MINSK/KIEV — Ukraine's President Petro Poroshenko has warned of a growing threat of large-scale military action in the east of the country, but peace envoys reported some progress towards full implementation of a fragile cease-fire agreement.
Earlier Ukraine's military said five of its servicemen had died in the past 24 hours, while pro-Russian separatist officials said three rebel fighters had been injured in the same period in attacks from the Ukrainian side.
Casualties are reported almost daily despite the truce, brokered in February in the Belarussian capital Minsk to end a year-old conflict in which more than 6,000 have been killed.
"The threat of large-scale military action from Russian terrorist groups not only remains but is growing," Poroshenko told a security and defense council meeting in Kiev.

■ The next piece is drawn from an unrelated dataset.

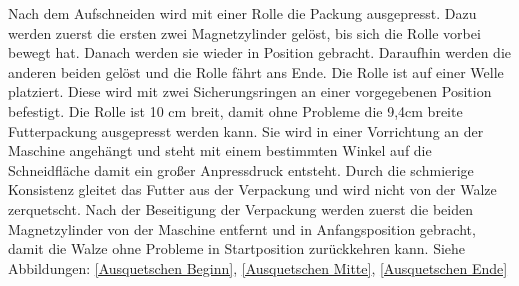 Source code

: Nach dem Aufschneiden wird mit einer Rolle die Packung ausgepresst. Dazu werden zuerst die ersten zwei Magnetzylinder gelöst, bis sich die Rolle vorbei bewegt hat. Danach werden sie wieder in Position gebracht. Daraufhin werden die anderen beiden gelöst und die Rolle fährt ans Ende. Die Rolle ist auf einer Welle platziert. Diese wird mit zwei Sicherungsringen an einer  vorgegebenen Position befestigt. Die Rolle ist 10 cm breit, damit ohne Probleme die 9,4cm breite Futterpackung ausgepresst werden kann. Sie wird in einer Vorrichtung an der Maschine angehängt und steht mit einem bestimmten Winkel auf die Schneidfläche damit ein großer Anpressdruck entsteht. Durch die schmierige Konsistenz gleitet das Futter aus der Verpackung und wird nicht von der Walze zerquetscht. Nach der Beseitigung der Verpackung werden zuerst die beiden Magnetzylinder von der Maschine entfernt und in Anfangsposition gebracht, damit die Walze ohne Probleme in Startposition zurückkehren kann. Siehe Abbildungen: \ref{Ausquetschen Beginn}, \ref{Ausquetschen Mitte}, \ref{Ausquetschen Ende}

He said there were more than 40,000 separatist fighters in the rebel-controlled territories and a further 50,000 Russian troops across the border, according to a statement posted on his website.

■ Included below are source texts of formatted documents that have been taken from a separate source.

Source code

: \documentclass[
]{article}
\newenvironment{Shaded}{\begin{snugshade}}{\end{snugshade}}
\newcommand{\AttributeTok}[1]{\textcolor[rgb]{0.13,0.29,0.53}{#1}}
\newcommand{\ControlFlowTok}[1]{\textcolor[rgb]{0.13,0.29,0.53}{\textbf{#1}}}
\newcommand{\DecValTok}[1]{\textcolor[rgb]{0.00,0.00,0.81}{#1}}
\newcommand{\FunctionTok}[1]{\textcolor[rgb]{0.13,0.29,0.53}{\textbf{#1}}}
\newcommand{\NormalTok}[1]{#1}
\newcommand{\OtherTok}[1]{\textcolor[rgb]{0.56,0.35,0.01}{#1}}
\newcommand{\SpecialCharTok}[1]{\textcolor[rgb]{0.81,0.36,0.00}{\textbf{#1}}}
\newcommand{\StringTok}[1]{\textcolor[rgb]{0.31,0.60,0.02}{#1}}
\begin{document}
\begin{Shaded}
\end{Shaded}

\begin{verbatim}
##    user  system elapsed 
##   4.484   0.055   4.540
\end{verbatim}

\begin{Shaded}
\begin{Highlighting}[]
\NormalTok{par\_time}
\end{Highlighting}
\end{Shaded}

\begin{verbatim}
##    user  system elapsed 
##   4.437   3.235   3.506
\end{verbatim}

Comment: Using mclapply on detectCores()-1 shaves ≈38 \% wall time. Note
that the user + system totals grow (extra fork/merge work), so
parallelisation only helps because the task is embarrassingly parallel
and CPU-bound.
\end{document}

Later, the security council said it had approved plans to "accelerate the construction of fortified lines and borders" to improve Ukraine's defenses, according to an online statement.
Military spokesman Andriy Lysenko said four Ukrainian servicemen had been killed by a landmine and a fifth in a rebel ambush since Tuesday.
But envoys meeting in Minsk on Wednesday to explore ways of shoring up the cease-fire struck a more upbeat note.
"The work was constructive, laying the foundation for talks and decision-making at the negotiating table and not on the battlefield," Heidi Tagliavini of the OSCE rights watchdog told a briefing after the talks.
Also attending the Minsk meeting were representatives from Russia, Ukraine and the pro-Russian separatists.
Russia's envoy, Azamat Kulmuhametov, said the talks represented a "serious step towards a political settlement" to the conflict.
"What has been done today … will promote the cease-fire."
He and the separatist envoys said the meeting had addressed administrative issues such as pension payments and the reopening of banks in rebel-controlled areas of eastern Ukraine.
International aid organizations have warned of a brewing humanitarian crisis in many parts of the rebel-held east, where thousands of vulnerable people including the elderly have been cut off from social subsidies as a result of the conflict.
Kiev's representative at the peace talks, former Ukrainian president Leonid Kuchma, emphasized the need for a total cessation of violence.
"For us the most important thing today is a complete cease-fire," he said.